* TASK ITEM
No pictures, please. Output the lines from the start of the data through the line that contains "First, the spatial", both included, exactly as they stand.

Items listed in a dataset
--

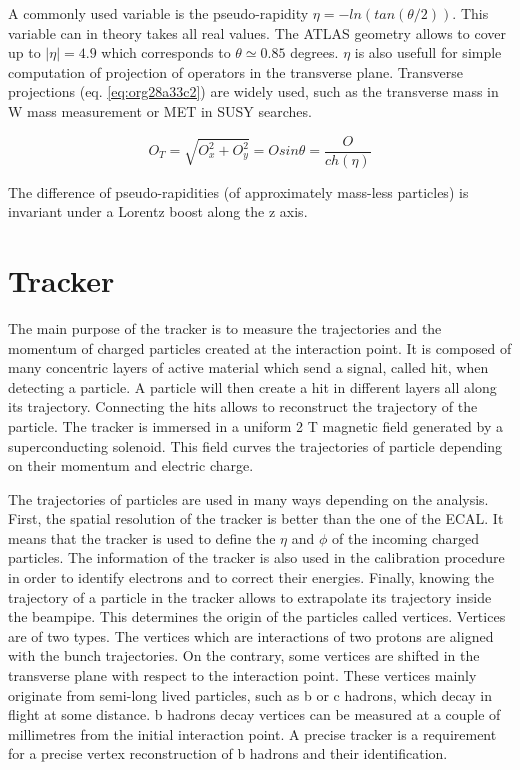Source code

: A commonly used variable is the pseudo-rapidity \(\eta=-ln(tan(\theta/2))\).
This variable can in theory takes all real values.
The ATLAS geometry allows to cover up to \(|\eta|=4.9\) which corresponds to \(\theta\simeq0.85\) degrees.
$\eta$ is also usefull for simple computation of projection of operators in the transverse plane.
Transverse projections (eq. \ref{eq:org28a33c2}) are widely used, such as the transverse mass in W mass measurement or MET in SUSY searches.

\begin{equation}
\label{eq:org28a33c2}
O_T = \sqrt{O_x^2+O^2_y} = Osin\theta = \frac{O}{ch(\eta)}
\end{equation}

The difference of pseudo-rapidities (of approximately mass-less particles) is invariant under a Lorentz boost along the z axis.

\section{Tracker}
\label{sec:org62e1a18}

\label{sec:Detector_tracker}
The main purpose of the tracker is to measure the trajectories and the momentum of charged particles created at the interaction point.
It is composed of many concentric layers of active material which send a signal, called hit, when detecting a particle.
A particle will then create a hit in different layers all along its trajectory.
Connecting the hits allows to reconstruct the trajectory of the particle.
The tracker is immersed in  a uniform 2 T magnetic field generated by a superconducting solenoid.
This field curves the trajectories of particle depending on their momentum and electric charge.

The trajectories of particles are used in many ways depending on the analysis.
First, the spatial resolution of the tracker is better than the one of the ECAL.
It means that the tracker is used to define the $\eta$ and $\phi$ of the incoming charged particles.
The information of the tracker is also used in the calibration procedure in order to identify electrons and to correct their energies.
Finally, knowing the trajectory of a particle in the tracker allows to extrapolate its trajectory inside the beampipe.
This determines the origin of the particles called vertices.
Vertices are of two types.
The vertices which are interactions of two protons are aligned with the bunch trajectories.
On the contrary, some vertices are shifted in the transverse plane with respect to the interaction point.
These vertices mainly originate from semi-long lived particles, such as b or c hadrons, which decay in flight at some distance.
b hadrons decay vertices can be measured at a couple of millimetres from the initial interaction point.
A precise tracker is a requirement for a precise vertex reconstruction of b hadrons and their identification.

--

* WRITTEN SOLUTION
Source code

: A commonly used variable is the pseudo-rapidity \(\eta=-ln(tan(\theta/2))\).
This variable can in theory takes all real values.
The ATLAS geometry allows to cover up to \(|\eta|=4.9\) which corresponds to \(\theta\simeq0.85\) degrees.
$\eta$ is also usefull for simple computation of projection of operators in the transverse plane.
Transverse projections (eq. \ref{eq:org28a33c2}) are widely used, such as the transverse mass in W mass measurement or MET in SUSY searches.

\begin{equation}
\label{eq:org28a33c2}
O_T = \sqrt{O_x^2+O^2_y} = Osin\theta = \frac{O}{ch(\eta)}
\end{equation}

The difference of pseudo-rapidities (of approximately mass-less particles) is invariant under a Lorentz boost along the z axis.

\section{Tracker}
\label{sec:org62e1a18}

\label{sec:Detector_tracker}
The main purpose of the tracker is to measure the trajectories and the momentum of charged particles created at the interaction point.
It is composed of many concentric layers of active material which send a signal, called hit, when detecting a particle.
A particle will then create a hit in different layers all along its trajectory.
Connecting the hits allows to reconstruct the trajectory of the particle.
The tracker is immersed in  a uniform 2 T magnetic field generated by a superconducting solenoid.
This field curves the trajectories of particle depending on their momentum and electric charge.

The trajectories of particles are used in many ways depending on the analysis.
First, the spatial resolution of the tracker is better than the one of the ECAL.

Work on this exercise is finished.